Count the lines in the entries below that include the word "newline". Give nothing but the number.

━━━━

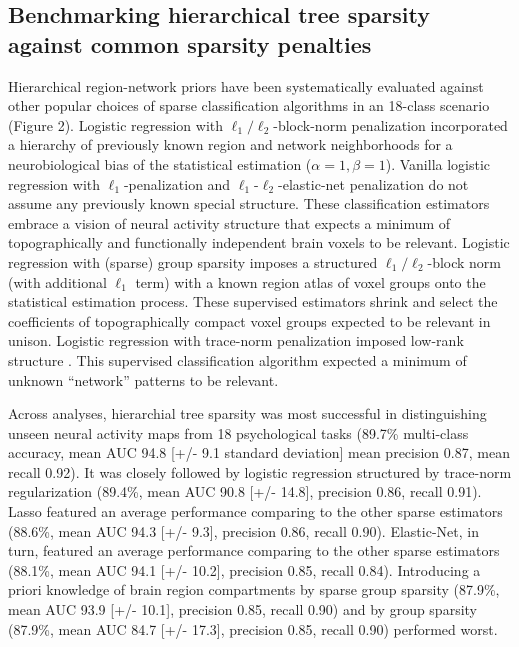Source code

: \documentclass{article}
\begin{document}
\subsection{Benchmarking hierarchical tree sparsity against
common sparsity penalties}
Hierarchical region-network priors have been systematically
evaluated against other popular choices of sparse classification algorithms
in an 18-class scenario
(Figure 2).
%
Logistic regression with $\ell_1/\ell_2$-block-norm penalization
incorporated a hierarchy of previously known region and network neighborhoods
for a neurobiological bias of the statistical estimation
($\alpha = 1, \beta = 1$).
%
Vanilla logistic regression with $\ell_1$-penalization and
$\ell_1$-$\ell_2$-elastic-net penalization
do not assume any previously known special structure.
These classification estimators embrace a vision of neural activity structure
that expects a minimum of
topographically and functionally independent brain voxels to be relevant.
%
Logistic regression with (sparse) group sparsity
imposes a structured $\ell_1/\ell_2$-block norm (with additional $\ell_1$ term)
with a known region atlas of voxel groups
onto the statistical estimation process.
These supervised estimators shrink and select the coefficients
of topographically compact voxel groups expected to
be relevant in unison.
%
Logistic regression with trace-norm penalization
imposed low-rank structure \cite{harchaoui2012large}.
This supervised classification algorithm
expected a minimum of unknown ``network'' patterns
to be relevant.
%


Across analyses,
hierarchial tree sparsity was most successful
in distinguishing unseen neural activity maps from 18 psychological tasks
(89.7\% multi-class accuracy, mean AUC 94.8 [+/- 9.1 standard deviation]
mean precision 0.87, mean recall 0.92).
It was closely followed by logistic regression
structured by trace-norm regularization
(89.4\%, mean AUC 90.8 [+/- 14.8],
precision 0.86, recall 0.91).
Lasso featured an average performance comparing to the other sparse estimators
(88.6\%, mean AUC 94.3 [+/- 9.3],
precision 0.86, recall 0.90).
Elastic-Net, in turn, featured an
average performance comparing to the other sparse estimators
(88.1\%, mean AUC 94.1 [+/- 10.2],
precision 0.85, recall 0.84).
Introducing a priori knowledge of brain region compartments
by sparse group sparsity
(87.9\%, mean AUC 93.9 [+/- 10.1], precision 0.85, recall 0.90)
and
by group sparsity
(87.9\%, mean AUC 84.7 [+/- 17.3], precision 0.85, recall 0.90)
performed worst.
\end{document}
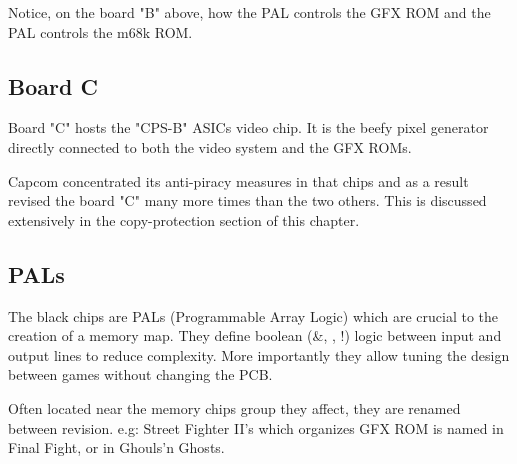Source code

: 


Notice, on the board "B" above, how the PAL  controls the GFX ROM and the PAL  controls the m68k ROM.



\subsection{Board C}
Board "C" hosts the "CPS-B" ASICs video chip. It is the beefy pixel generator directly connected to both the video system and the GFX ROMs.

Capcom concentrated its anti-piracy measures in that chips and as a result revised the board "C" many more times than the two others. This is discussed extensively in the copy-protection section of this chapter.


\begin{minipage}[t]{0.49\linewidth}
\end{minipage}%
\hfill%
\begin{minipage}[t]{0.49\linewidth}
\end{minipage}

\subsection{PALs}
The black chips are PALs (Programmable Array Logic) which are crucial to the creation of a memory map. They define boolean (\&, \textbar, !) logic between input and output lines to reduce complexity. More importantly they allow tuning the design between games without changing the PCB.


 Often located near the memory chips group they affect, they are renamed between revision. e.g: Street Fighter II's  which organizes GFX ROM is named  in Final Fight, or  in Ghouls'n Ghosts.



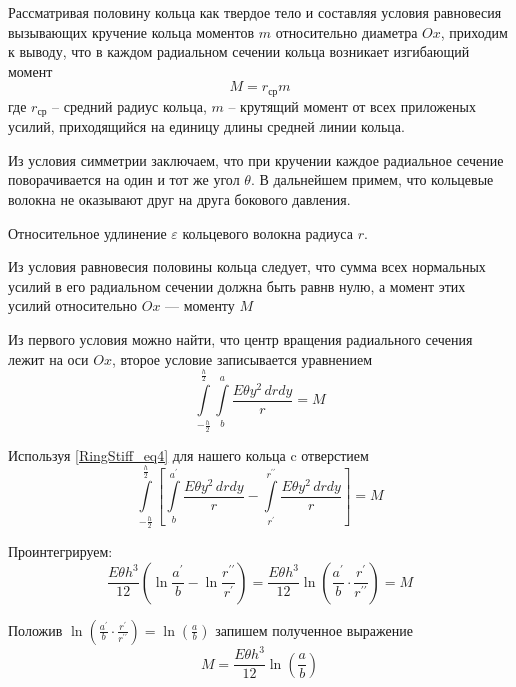 Рассматривая половину кольца как твердое тело и составляя условия равновесия вызывающих кручение кольца моментов $m$ относительно диаметра $Ox$, приходим к выводу, что в каждом радиальном сечении кольца возникает изгибающий момент 
\begin{equation}
  M = r_{\text{ср}}m
\end{equation}
где $r_{\text{ср}}$ -- средний радиус кольца, $m$ -- крутящий момент от всех приложеных усилий, приходящийся на единицу длины средней линии кольца. 

Из условия симметрии заключаем, что при кручении каждое радиальное сечение поворачивается на один и тот же угол $\theta$. В дальнейшем примем, что кольцевые волокна не оказывают друг на друга бокового давления.

Относительное удлинение $\varepsilon$ кольцевого волокна радиуса $r$.

Из условия равновесия половины кольца следует, что сумма всех нормальных усилий в его радиальном сечении должна быть равнв нулю, а момент этих усилий относительно $Ox$ --- моменту $M$

Из первого условия можно найти, что центр вращения радиального сечения лежит на оси $Ox$, второе условие записывается уравнением
\begin{equation}
  \label{RingStiff_eq4}
  \int\limits_{-\frac{h}{2}}^{\frac{h}{2}} \int\limits_b^a \frac{E \theta y^{2} \,drdy}{r}=M
\end{equation}

Используя \eqref{RingStiff_eq4} для нашего кольца c отверстием 
\begin{equation}
  \int\limits_{-\frac{h}{2}}^{\frac{h}{2}} \left [ \int\limits_{b}^{a^{\prime}} \frac{E \theta y^{2} \,drdy}{r} - \int\limits_{r^{\prime}}^{r^{\prime \prime}} \frac{E \theta y^{2} \,drdy}{r} \right ] = M
\end{equation}

Проинтегрируем:
\begin{equation}
  \frac{E \theta h^{3}}{12} \left ( \ln \frac{a^{\prime}}{b} - \ln \frac{r^{\prime \prime}}{r^{\prime}} \right ) = \frac{E \theta h^{3}}{12} \ln \left ( \frac{a^{\prime}}{b} \cdot \frac{r^{\prime}}{r^{\prime \prime}} \right ) = M
\end{equation}

Положив $\ln \left ( \frac{a^{\prime}}{b} \cdot \frac{r^{\prime}}{r^{\prime \prime}} \right ) = \ln \left ( \frac{a}{b} \right )$ запишем полученное выражение 
\begin{equation}
  M= \frac{E \theta h^{3}}{12} \ln \left ( \frac{a}{b} \right )
\end{equation}

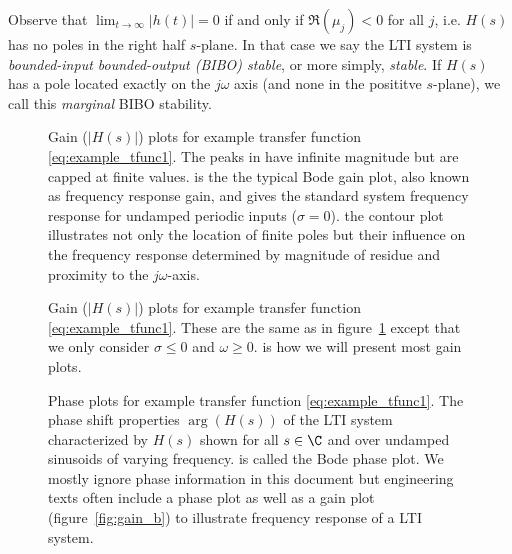 Observe that $\lim_{t\rightarrow \infty}|h(t)|=0$  if and only if $\Re{(\mu_j)} <0$ for all $j$, i.e. $H(s)$ has no poles in the right half $s$-plane.  In that case we say the LTI system is  \emph{bounded-input bounded-output (BIBO) stable}, or more simply, \emph{stable}.   If $H(s)$ has a pole located exactly on the $j\omega$ axis (and none in the posititve $s$-plane), we call this \emph{marginal}  BIBO stability.


\begin{figure}[ht]
\centering
{}

\hfill
{} 
\caption{Gain ($|H(s)|$) plots for example transfer function \eqref{eq:example_tfunc1}.  The peaks in  have infinite magnitude but are capped at finite values.    is the the typical Bode gain plot, also known as frequency response gain, and gives the  standard  system frequency response for undamped periodic inputs ($\sigma=0$).  the contour plot    illustrates not only the location of finite poles but their influence on the frequency response  determined by magnitude of residue and proximity to the $j \omega$-axis.}        
\label{fig:gain_plots}
\end{figure}

\begin{figure}[ht]
\centering
{}

\caption{Gain ($|H(s)|$) plots for example transfer function \eqref{eq:example_tfunc1}. These are the same as in figure~\ref{fig:gain_plots} except that we only consider $\sigma \leq 0$ and $\omega\geq0$.
 is how we will present most gain plots.}
\label{fig:gain_plots_cropped}
\end{figure}


\begin{figure}[ht]
\centering
{}\hfill
{}
\caption{Phase plots for example transfer function \eqref{eq:example_tfunc1}.  The phase shift properties $\arg(H(s))$ of the LTI system characterized by $H(s)$ shown for  all $s\in\C$ and   over undamped sinusoids of varying frequency.    is called the Bode phase plot.  We mostly ignore phase information in this document but engineering texts often include a phase plot as well as a gain plot (figure~\ref{fig:gain_b}) to illustrate frequency response of a LTI system. } 
\label{fig:phase_plots}
\end{figure}

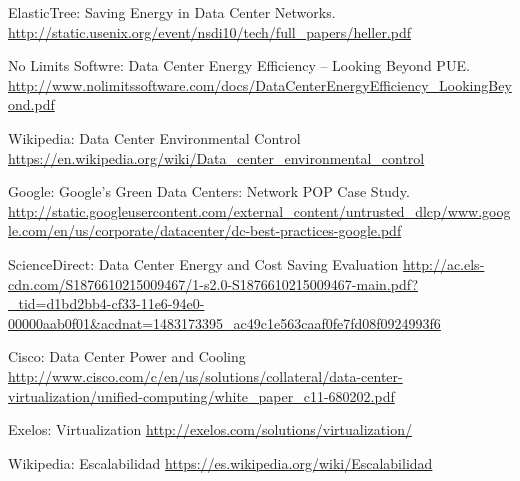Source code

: \documentclass[10pt]{article}
\begin{document}
\begin{thebibliography}{9}
		ElasticTree: Saving Energy in Data Center Networks. \newline
		\url{http://static.usenix.org/event/nsdi10/tech/full_papers/heller.pdf}

		No Limits Softwre: Data Center Energy Efficiency – Looking Beyond PUE. \newline
		\url{http://www.nolimitssoftware.com/docs/DataCenterEnergyEfficiency_LookingBeyond.pdf}

		Wikipedia: Data Center Environmental Control \newline
		\url{https://en.wikipedia.org/wiki/Data_center_environmental_control}

		Google: Google’s Green Data Centers: Network POP Case Study.\newline
		\url{http://static.googleusercontent.com/external_content/untrusted_dlcp/www.google.com/en/us/corporate/datacenter/dc-best-practices-google.pdf}

		ScienceDirect: Data Center Energy and Cost Saving Evaluation \newline
		\url{http://ac.els-cdn.com/S1876610215009467/1-s2.0-S1876610215009467-main.pdf?_tid=d1bd2bb4-cf33-11e6-94e0-00000aab0f01&acdnat=1483173395_ac49c1e563caaf0fe7fd08f0924993f6}

		Cisco: Data Center Power and Cooling \newline
		\url{http://www.cisco.com/c/en/us/solutions/collateral/data-center-virtualization/unified-computing/white_paper_c11-680202.pdf}

		Exelos: Virtualization \newline
		\url{http://exelos.com/solutions/virtualization/}

		Wikipedia: Escalabilidad \newline
		\url{https://es.wikipedia.org/wiki/Escalabilidad}

	\end{thebibliography}
\end{document}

━━━━

• Response
8